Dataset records
☆ ☆ ☆

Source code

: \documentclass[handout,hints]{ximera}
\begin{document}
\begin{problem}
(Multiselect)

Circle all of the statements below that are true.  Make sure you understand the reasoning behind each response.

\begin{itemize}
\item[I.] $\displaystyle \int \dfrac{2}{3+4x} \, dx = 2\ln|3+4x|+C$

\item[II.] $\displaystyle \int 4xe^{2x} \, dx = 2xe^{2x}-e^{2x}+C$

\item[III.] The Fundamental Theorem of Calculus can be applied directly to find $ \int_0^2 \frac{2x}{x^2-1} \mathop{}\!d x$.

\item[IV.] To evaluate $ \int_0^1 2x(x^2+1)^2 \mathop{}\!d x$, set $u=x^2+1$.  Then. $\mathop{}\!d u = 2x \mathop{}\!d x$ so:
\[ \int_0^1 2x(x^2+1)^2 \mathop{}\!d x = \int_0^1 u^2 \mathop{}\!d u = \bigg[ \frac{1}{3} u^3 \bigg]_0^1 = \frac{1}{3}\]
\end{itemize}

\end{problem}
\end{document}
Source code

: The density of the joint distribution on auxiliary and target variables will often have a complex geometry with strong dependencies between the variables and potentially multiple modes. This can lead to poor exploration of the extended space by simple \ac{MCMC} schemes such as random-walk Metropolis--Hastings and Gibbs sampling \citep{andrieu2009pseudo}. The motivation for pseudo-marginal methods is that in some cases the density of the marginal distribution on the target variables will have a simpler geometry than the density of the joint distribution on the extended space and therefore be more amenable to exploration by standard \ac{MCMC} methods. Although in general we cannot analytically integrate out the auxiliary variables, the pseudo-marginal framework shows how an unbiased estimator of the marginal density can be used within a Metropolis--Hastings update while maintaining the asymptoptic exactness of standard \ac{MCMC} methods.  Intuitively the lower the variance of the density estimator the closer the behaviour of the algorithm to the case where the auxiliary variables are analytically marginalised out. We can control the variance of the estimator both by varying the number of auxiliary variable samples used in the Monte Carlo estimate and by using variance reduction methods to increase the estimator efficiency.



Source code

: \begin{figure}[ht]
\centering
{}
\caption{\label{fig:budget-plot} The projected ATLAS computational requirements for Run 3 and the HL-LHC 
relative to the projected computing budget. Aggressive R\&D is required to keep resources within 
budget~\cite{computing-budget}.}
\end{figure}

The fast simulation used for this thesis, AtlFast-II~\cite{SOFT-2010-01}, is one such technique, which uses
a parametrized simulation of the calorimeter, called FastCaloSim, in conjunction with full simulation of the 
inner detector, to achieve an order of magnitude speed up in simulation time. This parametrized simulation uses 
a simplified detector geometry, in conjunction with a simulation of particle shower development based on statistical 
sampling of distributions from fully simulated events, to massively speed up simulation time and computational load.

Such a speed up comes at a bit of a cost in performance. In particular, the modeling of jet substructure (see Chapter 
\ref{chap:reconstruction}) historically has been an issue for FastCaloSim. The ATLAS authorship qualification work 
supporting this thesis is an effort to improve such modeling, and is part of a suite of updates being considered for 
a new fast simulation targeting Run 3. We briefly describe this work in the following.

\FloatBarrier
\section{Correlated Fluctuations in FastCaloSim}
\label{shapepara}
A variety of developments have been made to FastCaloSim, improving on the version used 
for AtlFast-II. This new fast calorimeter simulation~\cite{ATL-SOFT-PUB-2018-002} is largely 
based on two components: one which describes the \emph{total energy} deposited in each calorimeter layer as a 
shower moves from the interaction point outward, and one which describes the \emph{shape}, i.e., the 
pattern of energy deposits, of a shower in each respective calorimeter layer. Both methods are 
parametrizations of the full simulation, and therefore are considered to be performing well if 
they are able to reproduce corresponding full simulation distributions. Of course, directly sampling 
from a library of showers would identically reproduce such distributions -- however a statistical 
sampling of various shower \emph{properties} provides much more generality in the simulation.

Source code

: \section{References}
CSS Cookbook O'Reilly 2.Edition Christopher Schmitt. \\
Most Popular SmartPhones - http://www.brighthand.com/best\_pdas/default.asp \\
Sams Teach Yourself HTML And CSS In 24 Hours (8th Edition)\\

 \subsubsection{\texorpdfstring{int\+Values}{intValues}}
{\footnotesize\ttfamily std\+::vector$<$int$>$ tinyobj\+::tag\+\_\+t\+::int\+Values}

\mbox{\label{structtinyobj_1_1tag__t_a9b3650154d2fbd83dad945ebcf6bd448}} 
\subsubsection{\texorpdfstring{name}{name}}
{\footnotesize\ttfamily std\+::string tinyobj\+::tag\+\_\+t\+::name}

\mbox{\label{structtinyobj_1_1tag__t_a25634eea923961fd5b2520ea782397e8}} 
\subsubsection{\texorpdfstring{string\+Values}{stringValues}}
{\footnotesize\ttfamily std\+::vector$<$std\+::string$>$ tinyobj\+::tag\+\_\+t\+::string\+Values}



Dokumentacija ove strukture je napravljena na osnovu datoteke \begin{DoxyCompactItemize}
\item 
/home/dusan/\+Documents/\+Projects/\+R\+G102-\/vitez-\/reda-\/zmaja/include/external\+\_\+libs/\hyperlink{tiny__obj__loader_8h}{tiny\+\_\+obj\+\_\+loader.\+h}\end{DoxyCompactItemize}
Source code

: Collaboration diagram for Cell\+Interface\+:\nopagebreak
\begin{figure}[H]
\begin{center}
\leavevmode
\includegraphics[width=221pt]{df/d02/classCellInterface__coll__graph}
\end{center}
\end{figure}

☆ ☆ ☆

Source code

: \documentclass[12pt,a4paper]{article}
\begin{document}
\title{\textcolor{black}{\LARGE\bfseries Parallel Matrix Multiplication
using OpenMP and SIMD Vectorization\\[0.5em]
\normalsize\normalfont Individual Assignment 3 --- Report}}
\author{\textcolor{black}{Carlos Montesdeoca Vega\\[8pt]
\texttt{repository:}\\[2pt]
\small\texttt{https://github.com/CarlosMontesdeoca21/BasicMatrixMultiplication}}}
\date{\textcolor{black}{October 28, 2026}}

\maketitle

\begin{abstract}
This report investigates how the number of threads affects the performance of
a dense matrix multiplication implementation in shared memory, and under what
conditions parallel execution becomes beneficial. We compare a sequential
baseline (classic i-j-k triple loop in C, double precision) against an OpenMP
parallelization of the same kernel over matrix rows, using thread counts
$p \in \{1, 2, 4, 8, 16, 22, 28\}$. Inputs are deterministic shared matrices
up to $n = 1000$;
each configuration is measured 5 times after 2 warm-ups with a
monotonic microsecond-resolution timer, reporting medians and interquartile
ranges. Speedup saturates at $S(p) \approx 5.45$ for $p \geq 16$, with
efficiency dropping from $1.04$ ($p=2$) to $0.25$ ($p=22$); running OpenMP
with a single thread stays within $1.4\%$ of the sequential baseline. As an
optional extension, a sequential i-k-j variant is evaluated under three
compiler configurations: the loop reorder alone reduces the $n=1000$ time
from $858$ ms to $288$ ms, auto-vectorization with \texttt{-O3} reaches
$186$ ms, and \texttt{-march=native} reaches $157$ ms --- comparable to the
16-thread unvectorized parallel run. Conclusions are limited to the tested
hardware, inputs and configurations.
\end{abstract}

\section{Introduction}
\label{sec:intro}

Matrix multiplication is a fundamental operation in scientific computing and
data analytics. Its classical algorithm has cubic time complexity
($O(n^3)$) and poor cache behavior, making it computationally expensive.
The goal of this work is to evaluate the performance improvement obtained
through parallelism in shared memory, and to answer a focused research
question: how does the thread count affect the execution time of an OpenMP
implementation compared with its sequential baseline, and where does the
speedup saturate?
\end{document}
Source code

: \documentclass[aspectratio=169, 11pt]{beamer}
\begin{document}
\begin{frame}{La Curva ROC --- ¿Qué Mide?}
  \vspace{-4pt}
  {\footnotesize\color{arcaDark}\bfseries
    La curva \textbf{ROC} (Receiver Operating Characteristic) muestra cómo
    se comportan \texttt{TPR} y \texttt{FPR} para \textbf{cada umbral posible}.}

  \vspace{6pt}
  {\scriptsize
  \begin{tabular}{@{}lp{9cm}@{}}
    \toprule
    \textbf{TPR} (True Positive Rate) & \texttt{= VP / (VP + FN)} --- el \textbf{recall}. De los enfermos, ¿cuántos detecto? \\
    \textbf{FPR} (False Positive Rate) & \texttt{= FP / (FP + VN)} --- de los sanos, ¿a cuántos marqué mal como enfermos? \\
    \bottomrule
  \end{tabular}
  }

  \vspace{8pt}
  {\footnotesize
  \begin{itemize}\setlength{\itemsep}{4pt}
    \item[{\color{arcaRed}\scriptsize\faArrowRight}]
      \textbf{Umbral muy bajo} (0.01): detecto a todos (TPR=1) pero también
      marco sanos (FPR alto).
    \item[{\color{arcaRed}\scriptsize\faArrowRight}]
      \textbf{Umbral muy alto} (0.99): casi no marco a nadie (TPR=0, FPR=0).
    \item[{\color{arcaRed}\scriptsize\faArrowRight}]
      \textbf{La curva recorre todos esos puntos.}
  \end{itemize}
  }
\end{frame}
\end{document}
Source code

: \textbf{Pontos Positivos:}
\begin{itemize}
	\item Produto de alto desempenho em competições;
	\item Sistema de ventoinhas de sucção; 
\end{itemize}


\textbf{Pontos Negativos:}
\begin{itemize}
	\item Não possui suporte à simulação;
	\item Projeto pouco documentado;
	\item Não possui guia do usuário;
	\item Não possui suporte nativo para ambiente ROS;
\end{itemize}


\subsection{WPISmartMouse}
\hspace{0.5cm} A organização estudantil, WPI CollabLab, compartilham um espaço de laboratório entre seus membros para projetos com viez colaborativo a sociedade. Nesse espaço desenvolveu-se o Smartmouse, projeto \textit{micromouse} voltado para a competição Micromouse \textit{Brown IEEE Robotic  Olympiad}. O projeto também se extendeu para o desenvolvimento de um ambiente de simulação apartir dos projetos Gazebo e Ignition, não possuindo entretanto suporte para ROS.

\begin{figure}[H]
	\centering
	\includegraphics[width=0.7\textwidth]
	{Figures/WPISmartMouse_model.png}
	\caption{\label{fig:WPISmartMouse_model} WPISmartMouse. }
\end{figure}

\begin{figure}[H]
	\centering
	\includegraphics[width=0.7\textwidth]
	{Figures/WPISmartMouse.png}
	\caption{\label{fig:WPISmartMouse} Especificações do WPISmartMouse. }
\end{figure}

☆ ☆ ☆

# WORK TO COMPLETE
Restate word for word the lines of the data above, starting at the line containing "This report investigates" and ending at the line containing "parallelization of the", both included, and nothing more.

# REPLY TO THE EXERCISE
This report investigates how the number of threads affects the performance of
a dense matrix multiplication implementation in shared memory, and under what
conditions parallel execution becomes beneficial. We compare a sequential
baseline (classic i-j-k triple loop in C, double precision) against an OpenMP
parallelization of the same kernel over matrix rows, using thread counts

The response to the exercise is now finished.